Bei etwa der Hälfte der Kinder und Jugendlichen mit AIHA kann kein Auslöser für die Bildung von Autoantikörpern gegen die roten Blutkörperchen ermittelt werden. Die Erkrankung wird dann auch idiopathische oder primäre AIHA genannt. Bei der anderen Hälfte der Patienten kommt die AIHA als Begleiterkrankung von anderen Grundkrankheiten vor. Sie wird dann als sekundäre AIHA bezeichnet. Zu den Erkrankungen, die mit einer AIHA einhergehen können, gehören beispielsweise:

  • Infektionen: Die häufigsten bekannten Auslöser für eine AIHA im Kindes- und Jugendalter sind Infektionserreger. Zu diesen gehören beispielsweise bestimmte Erreger einer Lungenentzündung (so genannte Mykoplasmen), das Epstein-Barr-Virus, das Masernvirus, das Windpocken-Virus (Varizella-Zoster-Virus) und auch Coronaviren (SARS-CoV2, COVID19). Sehr selten kann es auch nach einer Impfung zu einer AIHA kommen. Der genaue Zusammenhang zwischen Infektionen mit diesen Erregern und der Bildung von Antikörpern gegen die eigenen roten Blutkörperchen ist noch nicht vollständig geklärt. Man geht derzeit davon aus, dass die Krankheitserreger ähnliche Oberflächenmerkmale besitzen wie die roten Blutkörperchen. Deshalb kommt es möglicherweise bei manchen Kindern während der normalen Infektabwehr auch zur Antikörperbildung gegen die eigenen roten Blutkörperchen. Darüber hinaus vermutet man, dass manche Krankheitserreger auch direkt Veränderungen auf der Oberfläche der roten Blutkörperchen herbeiführen können, so dass diese von den Abwehrzellen fälschlicherweise als „fremd“ erkannt und entsprechend beseitigt werden. Es lässt sich bisher nicht vorhersagen, bei welchem Patienten mit einer Infektion eine AIHA entsteht und bei wem nicht.

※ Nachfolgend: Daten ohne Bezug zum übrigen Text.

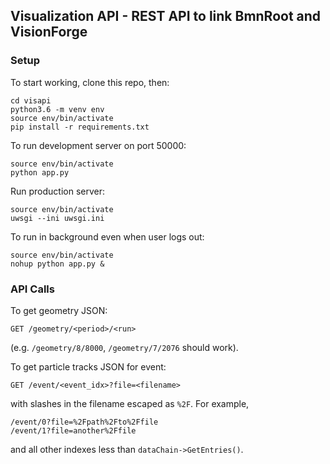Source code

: 
## Visualization API - REST API to link BmnRoot and VisionForge


### Setup

To start working, clone this repo, then:
```
cd visapi
python3.6 -m venv env
source env/bin/activate
pip install -r requirements.txt
```

To run development server on port 50000:
```
source env/bin/activate
python app.py
```

Run production server:
```
source env/bin/activate
uwsgi --ini uwsgi.ini
```

To run in background even when user logs out:
```
source env/bin/activate
nohup python app.py &
```

### API Calls

To get geometry JSON:

```
GET /geometry/<period>/<run>
```
(e.g. `/geometry/8/8000`, `/geometry/7/2076` should work).


To get particle tracks JSON for event:

```
GET /event/<event_idx>?file=<filename>
```
with slashes in the filename escaped as `%2F`. For example,
```
/event/0?file=%2Fpath%2Fto%2Ffile
/event/1?file=another%2Ffile
```
and all other indexes less than `dataChain->GetEntries()`.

  • Erkrankungen des körpereigenen Abwehrsystems: Kinder und Jugendliche, die bereits an einer anderen Erkrankung des Immunsystems leiden, bei der ebenso wie bei der AIHA Abwehrreaktionen gegen körpereigenes Gewebe stattfindet (z. B. Lupus erythematodes), können zusätzlich an einer AIHA erkranken. Ebenso kommt die AIHA bei Kindern und Jugendlichen mit einer erworbenen Abwehrschwäche wie AIDS oder mit angeborenen Immunmangelkrankheiten wie der Ataxia teleangiectatica vor.
  • Bösartige Erkrankungen: Sehr selten wird eine AIHA bei Kindern und Jugendlichen durch bösartige Erkrankungen wie Lymphome, das bedeutet Neubildungen des Lymphsystems (lymphatisches System) ausgelöst.
  • Medikamente: Eine durch Medikamente ausgelöste AIHA ist bei Kindern und Jugendlichen selten. Zu den Substanzen, die im Zusammenhang mit dem Auftreten einer AIHA beobachtet werden, gehören insbesondere im Kindesalter häufig eingesetzte Arzneimittel wie Antibiotika und fiebersenkende Schmerzmittel.
  • Bluttransfusionen: Eine AIHA kann bei manchen Kindern und Jugendlichen nach einer Bluttransfusion auftreten. Man geht davon aus, dass die fremden roten Blutkörperchen aus der Transfusion Abwehrreaktionen (Antikörperbildung) gegen die eigenen Erythrozyten auslösen.

Bei Kleinkindern sind die Krankheiten, die mit einer AIHA einhergehen können, meist harmlose Virusinfektionen. Bei Jugendlichen kommen andere Auslöser wie bereits vorbestehende Störungen des Abwehrsystems häufiger vor.